*BRIEF*
Locate the line bearing "Agreement data (Straddle" in the material below, then reproduce it and each following line up to and including the line bearing "<PayoffType>Put</PayoffType>".

*STUDY MATERIAL*
────────────────

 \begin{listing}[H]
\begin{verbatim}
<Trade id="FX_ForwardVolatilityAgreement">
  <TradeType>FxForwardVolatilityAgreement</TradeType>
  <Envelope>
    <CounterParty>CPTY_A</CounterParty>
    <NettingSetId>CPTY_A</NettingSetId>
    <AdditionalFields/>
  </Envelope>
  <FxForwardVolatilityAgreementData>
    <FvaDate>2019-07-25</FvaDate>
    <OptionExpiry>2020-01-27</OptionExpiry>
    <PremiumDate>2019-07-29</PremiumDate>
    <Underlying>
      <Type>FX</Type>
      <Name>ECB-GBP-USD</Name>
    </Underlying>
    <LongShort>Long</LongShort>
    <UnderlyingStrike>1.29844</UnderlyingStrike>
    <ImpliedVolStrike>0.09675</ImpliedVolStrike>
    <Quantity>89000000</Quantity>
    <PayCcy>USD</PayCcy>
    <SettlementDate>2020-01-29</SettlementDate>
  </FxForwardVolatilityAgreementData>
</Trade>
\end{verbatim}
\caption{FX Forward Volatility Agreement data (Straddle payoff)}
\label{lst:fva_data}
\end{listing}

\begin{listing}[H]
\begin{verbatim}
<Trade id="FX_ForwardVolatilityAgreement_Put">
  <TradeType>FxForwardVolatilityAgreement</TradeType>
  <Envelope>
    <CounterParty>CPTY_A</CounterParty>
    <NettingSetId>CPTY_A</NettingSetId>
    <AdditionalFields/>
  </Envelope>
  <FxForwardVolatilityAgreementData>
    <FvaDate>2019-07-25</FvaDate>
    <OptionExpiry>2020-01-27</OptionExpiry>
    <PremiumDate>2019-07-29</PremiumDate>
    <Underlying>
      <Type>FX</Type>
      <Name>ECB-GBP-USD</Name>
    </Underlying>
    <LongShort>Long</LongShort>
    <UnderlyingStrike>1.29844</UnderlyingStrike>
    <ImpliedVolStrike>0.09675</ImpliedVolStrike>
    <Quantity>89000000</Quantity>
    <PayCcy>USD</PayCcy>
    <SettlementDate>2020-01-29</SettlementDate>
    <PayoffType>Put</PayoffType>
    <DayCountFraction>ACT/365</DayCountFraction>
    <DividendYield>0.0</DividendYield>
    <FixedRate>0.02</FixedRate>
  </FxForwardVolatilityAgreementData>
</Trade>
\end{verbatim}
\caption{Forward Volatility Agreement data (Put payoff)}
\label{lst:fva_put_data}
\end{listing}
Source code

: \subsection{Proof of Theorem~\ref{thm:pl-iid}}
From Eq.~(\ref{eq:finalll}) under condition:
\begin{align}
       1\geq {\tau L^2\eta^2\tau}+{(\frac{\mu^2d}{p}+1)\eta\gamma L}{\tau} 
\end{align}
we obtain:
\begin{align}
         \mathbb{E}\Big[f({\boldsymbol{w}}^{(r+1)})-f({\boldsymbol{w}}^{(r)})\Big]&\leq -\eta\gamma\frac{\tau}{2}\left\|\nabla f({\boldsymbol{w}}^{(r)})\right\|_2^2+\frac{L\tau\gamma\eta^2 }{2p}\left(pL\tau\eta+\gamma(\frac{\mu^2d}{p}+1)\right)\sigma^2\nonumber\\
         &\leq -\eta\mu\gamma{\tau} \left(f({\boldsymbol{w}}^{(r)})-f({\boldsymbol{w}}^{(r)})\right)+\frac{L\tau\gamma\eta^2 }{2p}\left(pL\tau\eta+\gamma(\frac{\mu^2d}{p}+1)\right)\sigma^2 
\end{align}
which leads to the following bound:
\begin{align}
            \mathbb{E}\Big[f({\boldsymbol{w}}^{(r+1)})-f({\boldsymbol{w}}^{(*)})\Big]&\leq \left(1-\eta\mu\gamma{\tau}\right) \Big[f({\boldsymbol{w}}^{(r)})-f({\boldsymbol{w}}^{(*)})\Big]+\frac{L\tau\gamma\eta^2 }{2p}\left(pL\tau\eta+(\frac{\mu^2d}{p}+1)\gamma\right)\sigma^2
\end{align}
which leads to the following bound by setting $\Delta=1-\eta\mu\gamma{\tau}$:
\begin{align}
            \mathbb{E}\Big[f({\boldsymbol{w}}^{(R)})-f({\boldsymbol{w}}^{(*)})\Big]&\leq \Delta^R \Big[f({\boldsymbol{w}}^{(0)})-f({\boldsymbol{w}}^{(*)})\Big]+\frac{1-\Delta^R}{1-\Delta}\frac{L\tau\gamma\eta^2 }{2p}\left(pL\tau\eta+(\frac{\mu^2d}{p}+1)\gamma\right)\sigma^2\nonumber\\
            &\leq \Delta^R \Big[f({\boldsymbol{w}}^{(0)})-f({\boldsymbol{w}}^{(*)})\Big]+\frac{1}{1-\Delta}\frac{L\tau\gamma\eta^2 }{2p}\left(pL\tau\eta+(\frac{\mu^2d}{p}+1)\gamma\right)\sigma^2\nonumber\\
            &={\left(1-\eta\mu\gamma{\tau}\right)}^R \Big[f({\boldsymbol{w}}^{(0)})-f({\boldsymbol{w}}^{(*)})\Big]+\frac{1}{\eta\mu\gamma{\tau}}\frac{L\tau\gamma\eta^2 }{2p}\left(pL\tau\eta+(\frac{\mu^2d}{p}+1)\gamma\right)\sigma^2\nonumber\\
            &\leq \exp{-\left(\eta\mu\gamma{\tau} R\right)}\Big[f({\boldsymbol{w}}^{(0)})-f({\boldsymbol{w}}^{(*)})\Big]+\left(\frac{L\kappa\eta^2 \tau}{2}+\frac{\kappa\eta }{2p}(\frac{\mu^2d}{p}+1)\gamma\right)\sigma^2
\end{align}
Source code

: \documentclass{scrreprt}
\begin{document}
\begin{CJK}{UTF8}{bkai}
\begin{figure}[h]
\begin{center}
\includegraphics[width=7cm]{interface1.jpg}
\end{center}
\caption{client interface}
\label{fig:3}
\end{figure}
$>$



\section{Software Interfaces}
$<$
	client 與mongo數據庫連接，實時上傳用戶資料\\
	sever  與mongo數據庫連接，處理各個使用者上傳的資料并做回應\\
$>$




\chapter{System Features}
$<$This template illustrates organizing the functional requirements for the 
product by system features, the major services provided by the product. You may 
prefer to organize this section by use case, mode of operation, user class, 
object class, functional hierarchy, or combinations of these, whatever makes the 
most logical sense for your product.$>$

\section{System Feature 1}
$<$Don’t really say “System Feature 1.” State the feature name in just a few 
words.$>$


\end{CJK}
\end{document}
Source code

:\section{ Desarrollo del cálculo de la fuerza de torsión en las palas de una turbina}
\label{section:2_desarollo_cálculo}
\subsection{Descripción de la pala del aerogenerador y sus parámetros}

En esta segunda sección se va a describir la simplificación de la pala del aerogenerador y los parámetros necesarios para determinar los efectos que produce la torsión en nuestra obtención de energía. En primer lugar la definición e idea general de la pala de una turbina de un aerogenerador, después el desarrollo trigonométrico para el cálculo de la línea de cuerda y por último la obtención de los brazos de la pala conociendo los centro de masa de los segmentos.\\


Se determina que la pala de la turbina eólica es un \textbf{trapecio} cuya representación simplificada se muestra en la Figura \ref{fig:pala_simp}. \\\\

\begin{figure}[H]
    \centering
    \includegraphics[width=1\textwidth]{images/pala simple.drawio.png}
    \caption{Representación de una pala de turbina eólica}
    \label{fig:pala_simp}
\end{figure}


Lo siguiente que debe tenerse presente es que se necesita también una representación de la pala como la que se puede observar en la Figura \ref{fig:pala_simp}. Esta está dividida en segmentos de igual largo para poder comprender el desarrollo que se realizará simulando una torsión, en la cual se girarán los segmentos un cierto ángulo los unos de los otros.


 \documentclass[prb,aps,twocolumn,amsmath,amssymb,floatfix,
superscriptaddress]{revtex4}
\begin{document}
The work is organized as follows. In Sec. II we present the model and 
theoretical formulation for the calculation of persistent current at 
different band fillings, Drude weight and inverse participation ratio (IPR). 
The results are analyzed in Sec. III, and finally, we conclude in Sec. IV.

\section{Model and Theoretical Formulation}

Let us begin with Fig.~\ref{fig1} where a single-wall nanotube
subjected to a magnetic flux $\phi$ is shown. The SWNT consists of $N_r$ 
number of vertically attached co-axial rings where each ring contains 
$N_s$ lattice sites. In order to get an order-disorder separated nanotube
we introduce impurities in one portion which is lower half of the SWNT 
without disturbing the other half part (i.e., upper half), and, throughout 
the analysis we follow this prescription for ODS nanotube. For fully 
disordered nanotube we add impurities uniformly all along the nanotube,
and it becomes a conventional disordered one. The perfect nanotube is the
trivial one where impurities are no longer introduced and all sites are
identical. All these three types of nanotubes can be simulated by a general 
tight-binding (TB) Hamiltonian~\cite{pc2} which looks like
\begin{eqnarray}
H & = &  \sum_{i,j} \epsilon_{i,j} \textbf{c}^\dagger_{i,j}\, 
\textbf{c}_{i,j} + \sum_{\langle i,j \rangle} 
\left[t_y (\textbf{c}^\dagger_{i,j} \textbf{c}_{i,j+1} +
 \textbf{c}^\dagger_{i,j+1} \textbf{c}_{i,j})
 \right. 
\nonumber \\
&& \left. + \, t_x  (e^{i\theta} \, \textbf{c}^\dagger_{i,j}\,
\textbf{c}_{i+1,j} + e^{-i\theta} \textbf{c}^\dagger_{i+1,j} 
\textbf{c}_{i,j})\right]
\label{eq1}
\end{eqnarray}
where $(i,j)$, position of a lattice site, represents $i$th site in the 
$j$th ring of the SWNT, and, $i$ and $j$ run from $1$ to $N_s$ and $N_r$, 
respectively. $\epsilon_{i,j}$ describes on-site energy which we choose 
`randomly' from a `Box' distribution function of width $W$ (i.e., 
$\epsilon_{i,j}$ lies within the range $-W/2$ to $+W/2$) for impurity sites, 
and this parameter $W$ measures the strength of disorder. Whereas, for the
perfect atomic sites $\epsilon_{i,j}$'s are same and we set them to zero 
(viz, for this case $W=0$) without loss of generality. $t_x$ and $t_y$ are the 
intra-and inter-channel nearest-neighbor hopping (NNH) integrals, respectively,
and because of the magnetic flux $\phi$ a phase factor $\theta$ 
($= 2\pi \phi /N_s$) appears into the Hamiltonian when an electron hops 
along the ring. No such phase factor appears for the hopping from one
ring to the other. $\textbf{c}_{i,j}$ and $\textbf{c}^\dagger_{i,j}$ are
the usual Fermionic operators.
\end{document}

────────────────

*ANSWER SECTION*
\caption{FX Forward Volatility Agreement data (Straddle payoff)}
\label{lst:fva_data}
\end{listing}

\begin{listing}[H]
\begin{verbatim}
<Trade id="FX_ForwardVolatilityAgreement_Put">
  <TradeType>FxForwardVolatilityAgreement</TradeType>
  <Envelope>
    <CounterParty>CPTY_A</CounterParty>
    <NettingSetId>CPTY_A</NettingSetId>
    <AdditionalFields/>
  </Envelope>
  <FxForwardVolatilityAgreementData>
    <FvaDate>2019-07-25</FvaDate>
    <OptionExpiry>2020-01-27</OptionExpiry>
    <PremiumDate>2019-07-29</PremiumDate>
    <Underlying>
      <Type>FX</Type>
      <Name>ECB-GBP-USD</Name>
    </Underlying>
    <LongShort>Long</LongShort>
    <UnderlyingStrike>1.29844</UnderlyingStrike>
    <ImpliedVolStrike>0.09675</ImpliedVolStrike>
    <Quantity>89000000</Quantity>
    <PayCcy>USD</PayCcy>
    <SettlementDate>2020-01-29</SettlementDate>
    <PayoffType>Put</PayoffType>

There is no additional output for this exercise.